» **Requirement**:
An exact copy of the listing below is the answer, with the pictures removed.
———
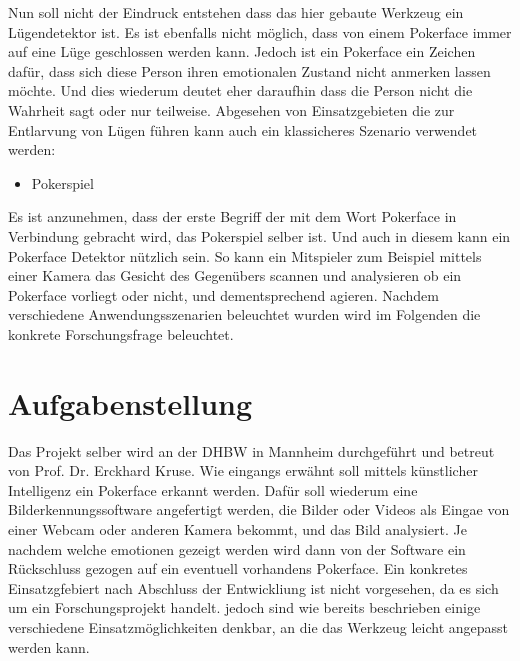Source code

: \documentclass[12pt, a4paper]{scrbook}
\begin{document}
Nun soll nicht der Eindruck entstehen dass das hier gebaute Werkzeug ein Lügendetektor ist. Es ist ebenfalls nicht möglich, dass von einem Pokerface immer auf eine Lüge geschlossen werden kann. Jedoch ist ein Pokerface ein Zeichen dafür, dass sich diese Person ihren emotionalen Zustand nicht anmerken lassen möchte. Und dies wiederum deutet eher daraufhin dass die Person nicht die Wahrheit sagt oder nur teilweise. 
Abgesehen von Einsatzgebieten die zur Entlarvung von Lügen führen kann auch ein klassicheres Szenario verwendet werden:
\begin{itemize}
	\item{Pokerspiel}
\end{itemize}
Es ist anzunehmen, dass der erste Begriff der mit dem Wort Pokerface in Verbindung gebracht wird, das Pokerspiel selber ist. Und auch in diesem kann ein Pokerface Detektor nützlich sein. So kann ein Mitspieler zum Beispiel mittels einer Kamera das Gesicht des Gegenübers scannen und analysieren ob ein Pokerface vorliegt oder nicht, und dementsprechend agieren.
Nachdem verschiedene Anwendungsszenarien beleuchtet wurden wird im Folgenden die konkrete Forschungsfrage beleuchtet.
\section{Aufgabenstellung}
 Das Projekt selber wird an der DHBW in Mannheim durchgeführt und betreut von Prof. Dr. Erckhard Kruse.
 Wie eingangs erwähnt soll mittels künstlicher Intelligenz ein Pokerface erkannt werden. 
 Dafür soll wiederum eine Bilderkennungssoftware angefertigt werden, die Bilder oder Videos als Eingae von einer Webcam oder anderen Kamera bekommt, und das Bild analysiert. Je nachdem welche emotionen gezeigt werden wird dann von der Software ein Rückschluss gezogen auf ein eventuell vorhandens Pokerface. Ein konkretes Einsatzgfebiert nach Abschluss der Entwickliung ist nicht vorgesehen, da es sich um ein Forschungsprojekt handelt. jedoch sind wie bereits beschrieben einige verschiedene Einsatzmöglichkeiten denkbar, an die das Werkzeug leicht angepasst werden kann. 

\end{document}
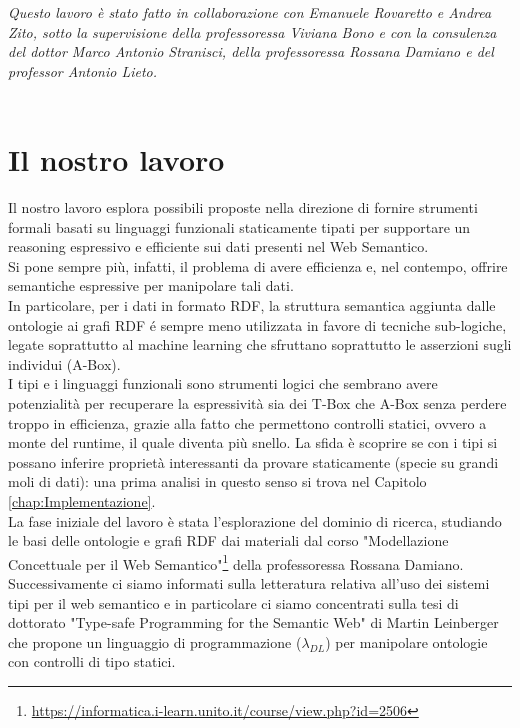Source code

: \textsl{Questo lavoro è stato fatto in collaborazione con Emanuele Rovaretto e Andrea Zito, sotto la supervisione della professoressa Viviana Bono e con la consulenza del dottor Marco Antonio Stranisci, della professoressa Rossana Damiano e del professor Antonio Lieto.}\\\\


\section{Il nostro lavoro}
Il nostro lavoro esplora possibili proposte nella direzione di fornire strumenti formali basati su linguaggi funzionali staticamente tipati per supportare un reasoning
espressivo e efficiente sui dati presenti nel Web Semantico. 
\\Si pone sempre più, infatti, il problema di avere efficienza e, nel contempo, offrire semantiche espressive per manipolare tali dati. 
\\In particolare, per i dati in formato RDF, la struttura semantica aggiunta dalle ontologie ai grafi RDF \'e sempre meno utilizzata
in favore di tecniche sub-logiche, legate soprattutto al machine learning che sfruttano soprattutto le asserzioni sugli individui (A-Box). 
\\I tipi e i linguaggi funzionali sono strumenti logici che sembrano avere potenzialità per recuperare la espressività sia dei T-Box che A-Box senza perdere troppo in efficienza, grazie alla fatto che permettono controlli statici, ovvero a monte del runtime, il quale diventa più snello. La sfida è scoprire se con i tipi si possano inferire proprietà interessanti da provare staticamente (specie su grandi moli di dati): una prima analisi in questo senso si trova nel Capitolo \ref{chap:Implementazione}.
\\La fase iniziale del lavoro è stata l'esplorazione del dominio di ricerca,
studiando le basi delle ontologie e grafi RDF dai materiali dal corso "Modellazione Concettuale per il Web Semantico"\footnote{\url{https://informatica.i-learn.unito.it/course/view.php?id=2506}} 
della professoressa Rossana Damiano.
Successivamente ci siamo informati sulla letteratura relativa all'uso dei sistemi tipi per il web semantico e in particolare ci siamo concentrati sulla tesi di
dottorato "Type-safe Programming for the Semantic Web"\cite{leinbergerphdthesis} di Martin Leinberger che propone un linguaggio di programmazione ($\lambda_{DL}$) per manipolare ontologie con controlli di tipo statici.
———
» **Finished task**:
Source code

: \documentclass[12pt, a4paper]{scrbook}
\begin{document}
Nun soll nicht der Eindruck entstehen dass das hier gebaute Werkzeug ein Lügendetektor ist. Es ist ebenfalls nicht möglich, dass von einem Pokerface immer auf eine Lüge geschlossen werden kann. Jedoch ist ein Pokerface ein Zeichen dafür, dass sich diese Person ihren emotionalen Zustand nicht anmerken lassen möchte. Und dies wiederum deutet eher daraufhin dass die Person nicht die Wahrheit sagt oder nur teilweise. 
Abgesehen von Einsatzgebieten die zur Entlarvung von Lügen führen kann auch ein klassicheres Szenario verwendet werden:
\begin{itemize}
	\item{Pokerspiel}
\end{itemize}
Es ist anzunehmen, dass der erste Begriff der mit dem Wort Pokerface in Verbindung gebracht wird, das Pokerspiel selber ist. Und auch in diesem kann ein Pokerface Detektor nützlich sein. So kann ein Mitspieler zum Beispiel mittels einer Kamera das Gesicht des Gegenübers scannen und analysieren ob ein Pokerface vorliegt oder nicht, und dementsprechend agieren.
Nachdem verschiedene Anwendungsszenarien beleuchtet wurden wird im Folgenden die konkrete Forschungsfrage beleuchtet.
\section{Aufgabenstellung}
 Das Projekt selber wird an der DHBW in Mannheim durchgeführt und betreut von Prof. Dr. Erckhard Kruse.
 Wie eingangs erwähnt soll mittels künstlicher Intelligenz ein Pokerface erkannt werden. 
 Dafür soll wiederum eine Bilderkennungssoftware angefertigt werden, die Bilder oder Videos als Eingae von einer Webcam oder anderen Kamera bekommt, und das Bild analysiert. Je nachdem welche emotionen gezeigt werden wird dann von der Software ein Rückschluss gezogen auf ein eventuell vorhandens Pokerface. Ein konkretes Einsatzgfebiert nach Abschluss der Entwickliung ist nicht vorgesehen, da es sich um ein Forschungsprojekt handelt. jedoch sind wie bereits beschrieben einige verschiedene Einsatzmöglichkeiten denkbar, an die das Werkzeug leicht angepasst werden kann. 

\end{document}
Source code

: \textsl{Questo lavoro è stato fatto in collaborazione con Emanuele Rovaretto e Andrea Zito, sotto la supervisione della professoressa Viviana Bono e con la consulenza del dottor Marco Antonio Stranisci, della professoressa Rossana Damiano e del professor Antonio Lieto.}\\\\


\section{Il nostro lavoro}
Il nostro lavoro esplora possibili proposte nella direzione di fornire strumenti formali basati su linguaggi funzionali staticamente tipati per supportare un reasoning
espressivo e efficiente sui dati presenti nel Web Semantico. 
\\Si pone sempre più, infatti, il problema di avere efficienza e, nel contempo, offrire semantiche espressive per manipolare tali dati. 
\\In particolare, per i dati in formato RDF, la struttura semantica aggiunta dalle ontologie ai grafi RDF \'e sempre meno utilizzata
in favore di tecniche sub-logiche, legate soprattutto al machine learning che sfruttano soprattutto le asserzioni sugli individui (A-Box). 
\\I tipi e i linguaggi funzionali sono strumenti logici che sembrano avere potenzialità per recuperare la espressività sia dei T-Box che A-Box senza perdere troppo in efficienza, grazie alla fatto che permettono controlli statici, ovvero a monte del runtime, il quale diventa più snello. La sfida è scoprire se con i tipi si possano inferire proprietà interessanti da provare staticamente (specie su grandi moli di dati): una prima analisi in questo senso si trova nel Capitolo \ref{chap:Implementazione}.
\\La fase iniziale del lavoro è stata l'esplorazione del dominio di ricerca,
studiando le basi delle ontologie e grafi RDF dai materiali dal corso "Modellazione Concettuale per il Web Semantico"\footnote{\url{https://informatica.i-learn.unito.it/course/view.php?id=2506}} 
della professoressa Rossana Damiano.
Successivamente ci siamo informati sulla letteratura relativa all'uso dei sistemi tipi per il web semantico e in particolare ci siamo concentrati sulla tesi di
dottorato "Type-safe Programming for the Semantic Web"\cite{leinbergerphdthesis} di Martin Leinberger che propone un linguaggio di programmazione ($\lambda_{DL}$) per manipolare ontologie con controlli di tipo statici.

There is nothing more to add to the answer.